At the Pwn2Own Miami hacking competition concentrating on industrial control systems ( ICS), Mitsubishi Electric and its subsidiary ICONICS have released patches for the vulnerabilities revealed earlier this year.
White hat hackers earned a total of $280,000 for the exploits they demonstrated in January’s Pwn2Own contest at the Zero Day Initiative, including $80,000 for vulnerabilities found in the Genesis64 HMI / SCADA product from ICONICS.
The researchers who successfully hacked the ICONICS product were Flashback team’s Pedro Ribeiro and Radek Domanski; Horst Goertz Institute for IT-Security ‘s Tobias Scharnowski, Niklas Breitfeld, and Ali Abbasi; Yehuda Anikster of Claroty; and Incite team’s Steven Seeley and Chris Anastasio.
They reported to ICONICS five critical and high-severity vulnerabilities, including those that allow a remote attacker to execute arbitrary code and to launch denial-of – service (DoS ) attacks by sending specially crafted packets to the targeted system. One vulnerability could allow the execution of arbitrary SQL commands by an attacker.
Genesis64, Hyper Historian, AnalytiX, MobileHMI, Genesis32 and BizViz have flaws. Mitsubishi’s MC Works64 and MC Works32 SCADA applications have also been found to have the same vulnerabilities. The U.S. has published separate advisories for the affected products ICONICS and Mitsubishi. Security Agency for Cybersecurity and Infrastructure (CISA), and vendors.
ZDI has told SecurityWeek that advisories for the ICONICS vulnerabilities exposed at Pwn2Own Miami will be released soon.
Claroty, an industrial cybersecurity firm, discovered CVE-2020-12015, a bug to deserialize that can be exploited for DoS attacks. This was one of five bugs that the team at Pwn2Own demonstrated — the other flaws affected products from various vendors.

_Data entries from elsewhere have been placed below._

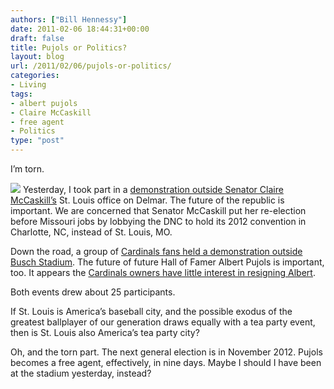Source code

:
 ```yaml
---
authors: ["Bill Hennessy"]
date: 2011-02-06 18:44:31+00:00
draft: false
title: Pujols or Politics?
layout: blog
url: /2011/02/06/pujols-or-politics/
categories:
- Living
tags:
- albert pujols
- Claire McCaskill
- free agent
- Politics
type: "post"
---
```


I’m torn. 

 

![](https://www.mlbsluggers.com/wp-content/uploads/2010/12/albert-pujols2.jpg)
Yesterday, I took part in a [demonstration outside Senator Claire McCaskill’s](https://gatewaypundit.rightnetwork.com/2011/02/tea-party-soup-line-forms-at-mccaskills-st-louis-office/) St. Louis office on Delmar. The future of the republic is important. We are concerned that Senator McCaskill put her re-election before Missouri jobs by lobbying the DNC to hold its 2012 convention in Charlotte, NC, instead of St. Louis, MO. 

 

Down the road, a group of [Cardinals fans held a demonstration outside Busch Stadium](https://stlouis.cbslocal.com/2011/02/05/fans-gather-to-urge-pujols-signing/). The future of future Hall of Famer Albert Pujols is important, too. It appears the [Cardinals owners have little interest in resigning Albert](https://www.stltoday.com/sports/baseball/professional/article_e67d388c-7514-55d4-b468-8ad6ad8780be.html). 

 

Both events drew about 25 participants. 

 

If St. Louis is America’s baseball city, and the possible exodus of the greatest ballplayer of our generation draws equally with a tea party event, then is St. Louis also America’s tea party city?

 

Oh, and the torn part. The next general election is in November 2012. Pujols becomes a free agent, effectively, in nine days. Maybe I should I have been at the stadium yesterday, instead?

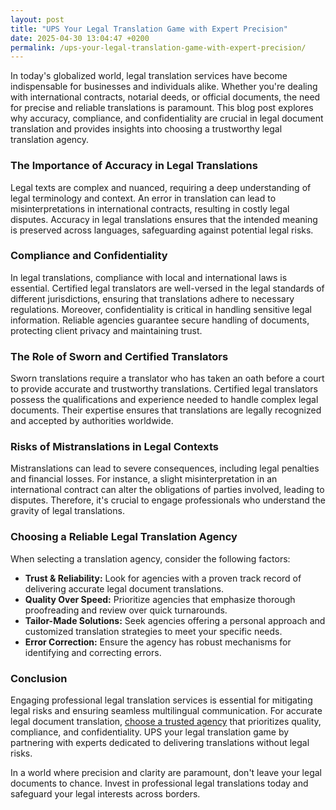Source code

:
 ```yaml
---
layout: post
title: "UPS Your Legal Translation Game with Expert Precision"
date: 2025-04-30 13:04:47 +0200
permalink: /ups-your-legal-translation-game-with-expert-precision/
---
```



In today's globalized world, legal translation services have become indispensable for businesses and individuals alike. Whether you're dealing with international contracts, notarial deeds, or official documents, the need for precise and reliable translations is paramount. This blog post explores why accuracy, compliance, and confidentiality are crucial in legal document translation and provides insights into choosing a trustworthy legal translation agency.

### The Importance of Accuracy in Legal Translations

Legal texts are complex and nuanced, requiring a deep understanding of legal terminology and context. An error in translation can lead to misinterpretations in international contracts, resulting in costly legal disputes. Accuracy in legal translations ensures that the intended meaning is preserved across languages, safeguarding against potential legal risks.

### Compliance and Confidentiality

In legal translations, compliance with local and international laws is essential. Certified legal translators are well-versed in the legal standards of different jurisdictions, ensuring that translations adhere to necessary regulations. Moreover, confidentiality is critical in handling sensitive legal information. Reliable agencies guarantee secure handling of documents, protecting client privacy and maintaining trust.

### The Role of Sworn and Certified Translators

Sworn translations require a translator who has taken an oath before a court to provide accurate and trustworthy translations. Certified legal translators possess the qualifications and experience needed to handle complex legal documents. Their expertise ensures that translations are legally recognized and accepted by authorities worldwide.

### Risks of Mistranslations in Legal Contexts

Mistranslations can lead to severe consequences, including legal penalties and financial losses. For instance, a slight misinterpretation in an international contract can alter the obligations of parties involved, leading to disputes. Therefore, it's crucial to engage professionals who understand the gravity of legal translations.

### Choosing a Reliable Legal Translation Agency

When selecting a translation agency, consider the following factors:

- **Trust & Reliability:** Look for agencies with a proven track record of delivering accurate legal document translations.
- **Quality Over Speed:** Prioritize agencies that emphasize thorough proofreading and review over quick turnarounds.
- **Tailor-Made Solutions:** Seek agencies offering a personal approach and customized translation strategies to meet your specific needs.
- **Error Correction:** Ensure the agency has robust mechanisms for identifying and correcting errors.

### Conclusion

Engaging professional legal translation services is essential for mitigating legal risks and ensuring seamless multilingual communication. For accurate legal document translation, [choose a trusted agency](https://www.legaltranslations.be/) that prioritizes quality, compliance, and confidentiality. UPS your legal translation game by partnering with experts dedicated to delivering translations without legal risks.

In a world where precision and clarity are paramount, don't leave your legal documents to chance. Invest in professional legal translations today and safeguard your legal interests across borders.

“The ICONICS Genesis64 program is a human-machine interface (HMI) service that enables several different ‘shop floor’ devices to be connected and monitored. This system can be used to track and manage physical processes in various verticals of the automation world. This means that disabling the process through a DoS attack will destroy the ability to control the process and cause it to be shut down,” Nadav said.
“A Remote Code Execution (RCE) attack on such a service might allow the attacker to change the values controlled by the engineer, thus also jeopardizing the security of the operation. No authentication was needed for all reported vulnerabilities, so an attacker with network access could exploit them and attack the service,” Erez clarified.